El doctor Cavadas reconstruye el rostro de una mujer marroquí con una severa deformidad

El Hospital de Manises, el doctor Pedro Cavadas y su equipo, así como el Centro Cultural Islámico de Valencia y la ONG Fundación Adra, han colaborado conjuntamente en la asistencia sanitaria de la mujer marroquí Samira Benhar. La mujer ha recibido tratamiento a lo largo de un año en el Hospital de Manises de la mano del doctor Cavadas para corregir una malformación en la cara que estaba ocasionándole rechazo social y problemas en su país de origen.

Pedro Cavadas. Caso Samira. Hospital de Manises

El centro sanitario ha presentado este caso de cooperación internacional junto a representantes de las entidades colaboradoras y la propia Samira. El Hospital de Manises y el doctor Cavadas conocen este caso a través de la Fundación Adra, quien detecta la problemática que sufre esta mujer en su país, se interesa por su caso y, junto al Centro Cultural Islámico de Valencia, trabaja para financiar su viaje a Valencia, arreglar la documentación y buscar opciones de tratamiento.

El doctor Emilio Luis Matute, director Quirúrgico del Hospital de Manises, ha explicado que “el doctor Cavadas decide hacerse cargo del caso de manera altruista. Gracias a este primer paso, el Hospital de Manises con el que colabora el doctor Cavadas decide asumir también el caso dentro de las actuaciones previstas en su política de responsabilidad social corporativa y por ello asume el coste de las intervenciones, la hospitalización y el tratamiento también de manera altruista”.

El doctor Cavadas ha explicado que Samira padecía Neurofibromatosis en la cara, una patología que produce crecimiento incontrolado de tejido a lo largo de los nervios y que en el caso de Samira le había producido la deformidad en la parte derecha de la cara.

Para reconstruir su rostro ha sido preciso casi un año de tratamiento en el que se le han realizado un total de tres intervenciones en el Hospital de Manises. Así, en junio del año pasado, pasó por primera vez por el quirófano para que se le quitara gran parte del neurofibroma de gran tamaño que tenía en el lado derecho de la cara. Cuatro meses después volvió a ser intervenida para quitarle el resto, ubicado en la zona del ojo. Este pasado mes de abril, Samira ha pasado por tercera y última vez por el quirófano con el objetivo de terminar de acondicionar la zona del ojo y colocarle una prótesis ocular para que su aspecto sea óptimo.

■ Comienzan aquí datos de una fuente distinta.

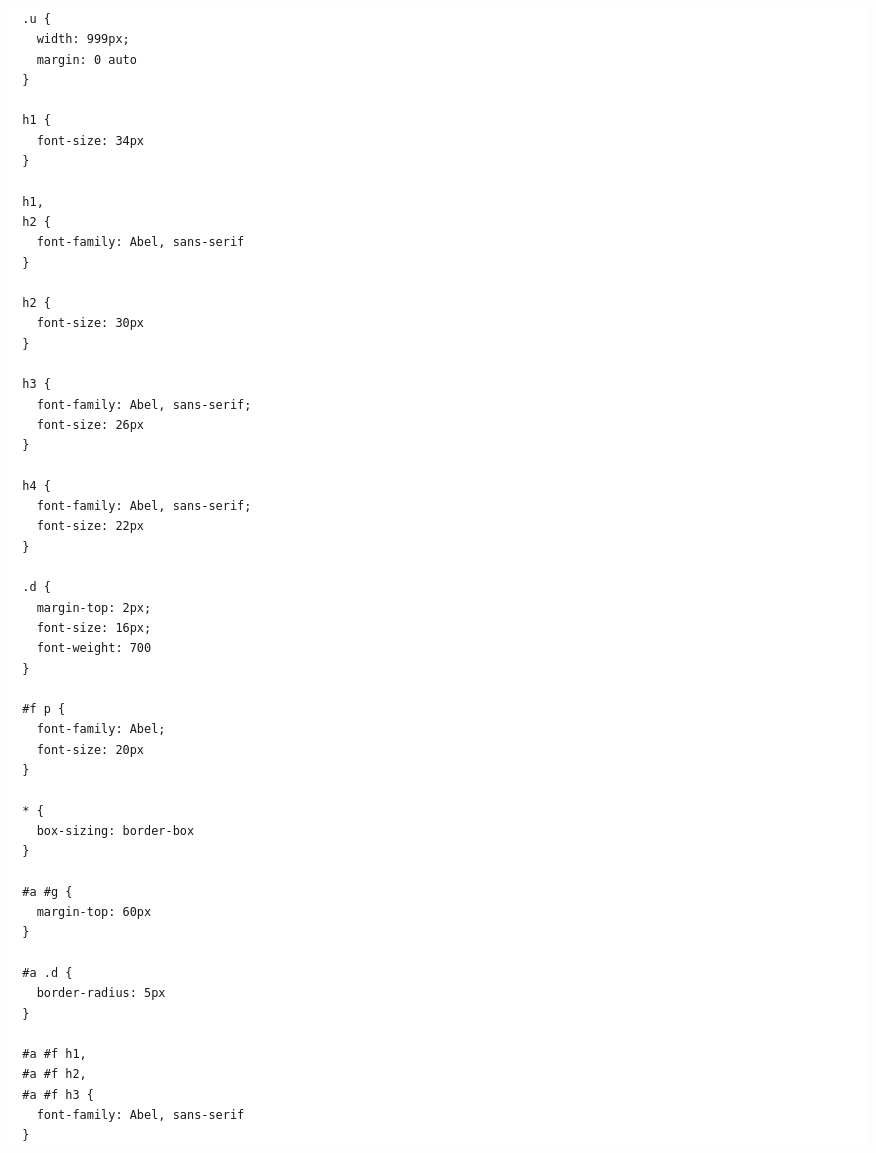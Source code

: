       .u {
        width: 999px;
        margin: 0 auto
      }

      h1 {
        font-size: 34px
      }

      h1,
      h2 {
        font-family: Abel, sans-serif
      }

      h2 {
        font-size: 30px
      }

      h3 {
        font-family: Abel, sans-serif;
        font-size: 26px
      }
	  
	  h4 {
        font-family: Abel, sans-serif;
        font-size: 22px
      }

      .d {
        margin-top: 2px;
        font-size: 16px;
        font-weight: 700
      }

      #f p {
        font-family: Abel;
        font-size: 20px
      }

      * {
        box-sizing: border-box
      }

      #a #g {
        margin-top: 60px
      }

      #a .d {
        border-radius: 5px
      }

      #a #f h1,
      #a #f h2,
      #a #f h3 {
        font-family: Abel, sans-serif
      }
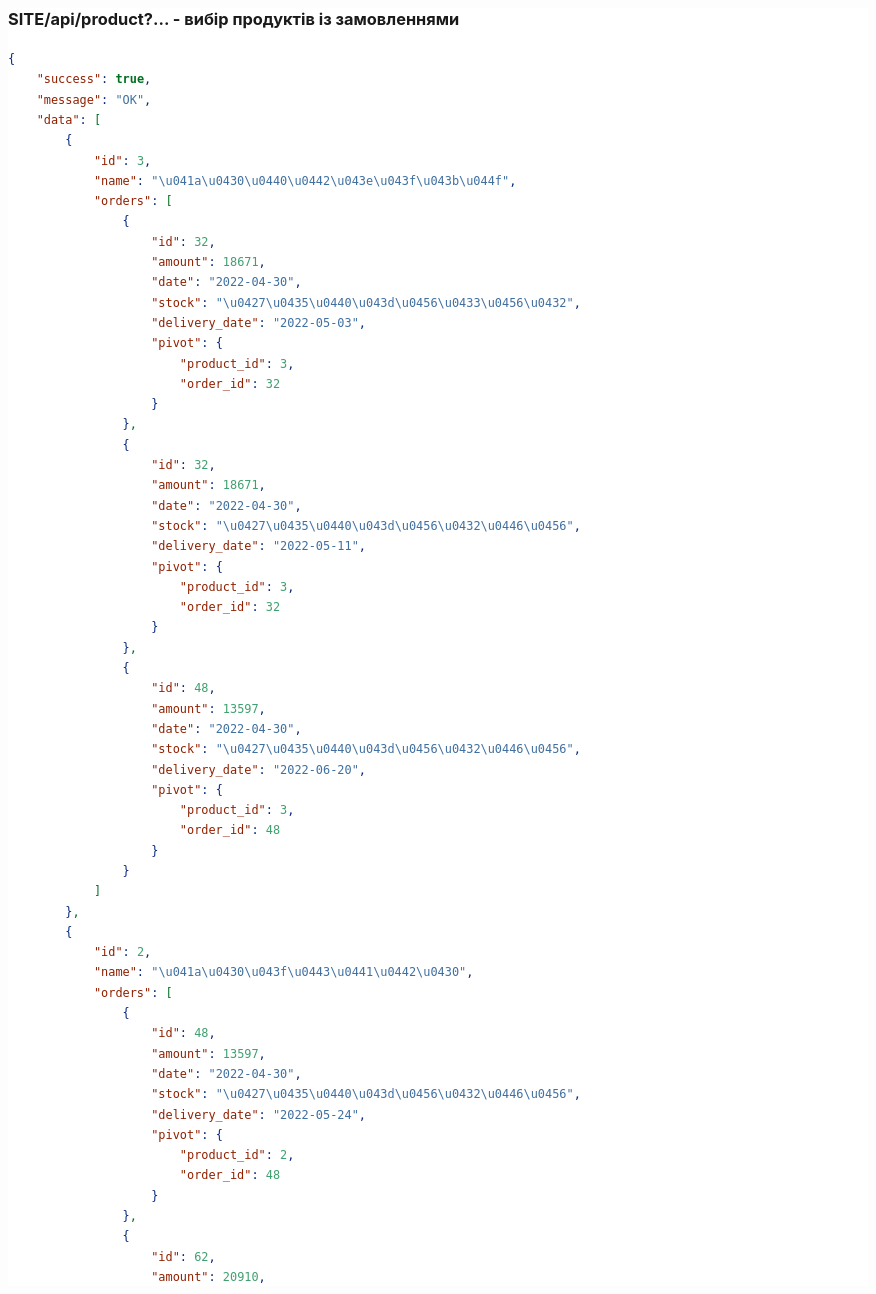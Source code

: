 ### SITE/api/product?... - вибір продуктів із замовленнями
```json
{
	"success": true,
	"message": "OK",
	"data": [
		{
			"id": 3,
			"name": "\u041a\u0430\u0440\u0442\u043e\u043f\u043b\u044f",
			"orders": [
				{
					"id": 32,
					"amount": 18671,
					"date": "2022-04-30",
					"stock": "\u0427\u0435\u0440\u043d\u0456\u0433\u0456\u0432",
					"delivery_date": "2022-05-03",
					"pivot": {
						"product_id": 3,
						"order_id": 32
					}
				},
				{
					"id": 32,
					"amount": 18671,
					"date": "2022-04-30",
					"stock": "\u0427\u0435\u0440\u043d\u0456\u0432\u0446\u0456",
					"delivery_date": "2022-05-11",
					"pivot": {
						"product_id": 3,
						"order_id": 32
					}
				},
				{
					"id": 48,
					"amount": 13597,
					"date": "2022-04-30",
					"stock": "\u0427\u0435\u0440\u043d\u0456\u0432\u0446\u0456",
					"delivery_date": "2022-06-20",
					"pivot": {
						"product_id": 3,
						"order_id": 48
					}
				}
			]
		},
		{
			"id": 2,
			"name": "\u041a\u0430\u043f\u0443\u0441\u0442\u0430",
			"orders": [
				{
					"id": 48,
					"amount": 13597,
					"date": "2022-04-30",
					"stock": "\u0427\u0435\u0440\u043d\u0456\u0432\u0446\u0456",
					"delivery_date": "2022-05-24",
					"pivot": {
						"product_id": 2,
						"order_id": 48
					}
				},
				{
					"id": 62,
					"amount": 20910,
```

El problema estético de Samira supuso para ella un auténtico calvario en su país. Tras las intervenciones realizadas por el doctor Pedro Cavadas en el Hospital de Manises, Samira ha recuperado la sonrisa y la alegría de vivir y espera emprender una nueva vida cuando regrese a Marruecos, gracias a la ayuda y a los fondos recogidos por la Fundación Adra. Con estos fondos la fundación espera poder ofrecerle un futuro mejor en su país de origen.